* [PROBLEM DETAILS]:
Report every line in the records below that holds the word "Role".

Saved data entries:
Content starts

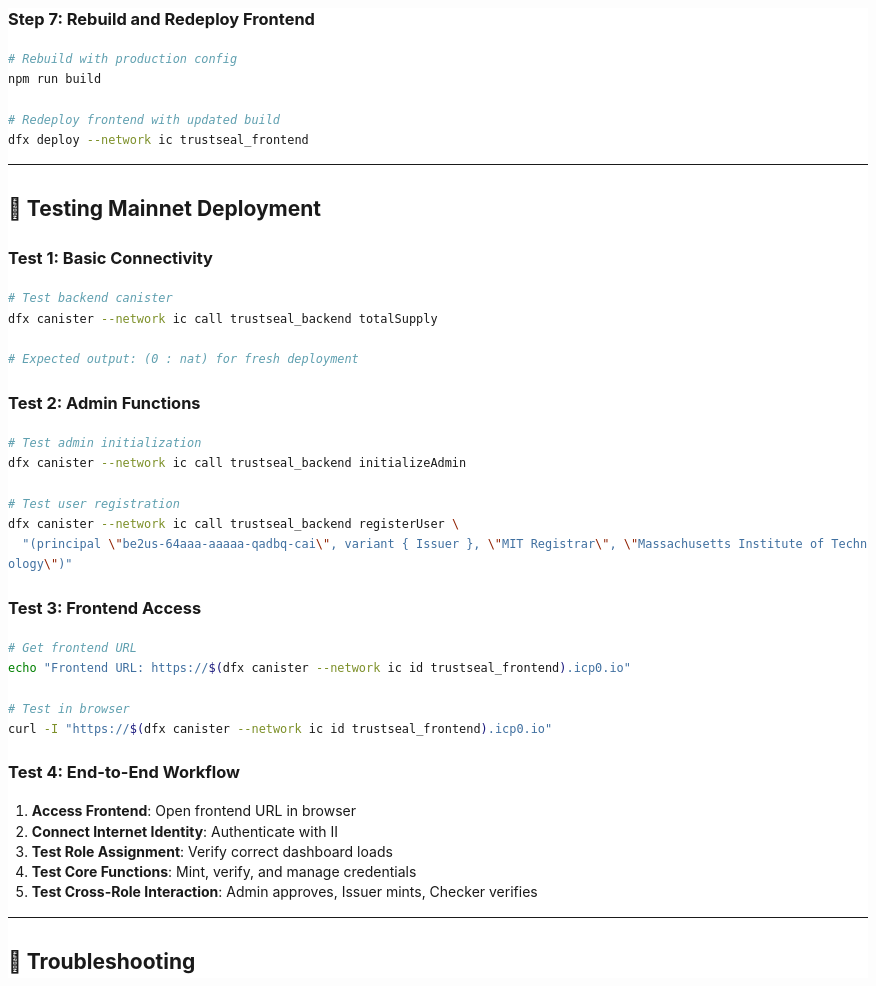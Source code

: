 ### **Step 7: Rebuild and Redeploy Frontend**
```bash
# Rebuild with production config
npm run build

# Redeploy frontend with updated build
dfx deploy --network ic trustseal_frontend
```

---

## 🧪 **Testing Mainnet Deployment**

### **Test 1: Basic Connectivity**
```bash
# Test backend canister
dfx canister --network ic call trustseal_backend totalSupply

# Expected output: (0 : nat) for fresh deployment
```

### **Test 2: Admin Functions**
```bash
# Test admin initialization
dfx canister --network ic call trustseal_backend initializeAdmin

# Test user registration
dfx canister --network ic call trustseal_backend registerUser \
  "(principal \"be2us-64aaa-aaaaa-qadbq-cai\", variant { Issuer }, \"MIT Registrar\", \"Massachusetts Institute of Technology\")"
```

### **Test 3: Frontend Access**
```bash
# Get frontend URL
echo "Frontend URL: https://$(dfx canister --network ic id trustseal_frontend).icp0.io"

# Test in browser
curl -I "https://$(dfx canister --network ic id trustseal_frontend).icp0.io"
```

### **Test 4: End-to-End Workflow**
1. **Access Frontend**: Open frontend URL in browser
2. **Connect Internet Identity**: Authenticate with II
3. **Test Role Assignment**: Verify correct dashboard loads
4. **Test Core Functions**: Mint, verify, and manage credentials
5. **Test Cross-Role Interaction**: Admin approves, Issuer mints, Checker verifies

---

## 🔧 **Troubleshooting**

Content ends

* [SOLUTION TO THIS PROBLEM]:
3. **Test Role Assignment**: Verify correct dashboard loads
5. **Test Cross-Role Interaction**: Admin approves, Issuer mints, Checker verifies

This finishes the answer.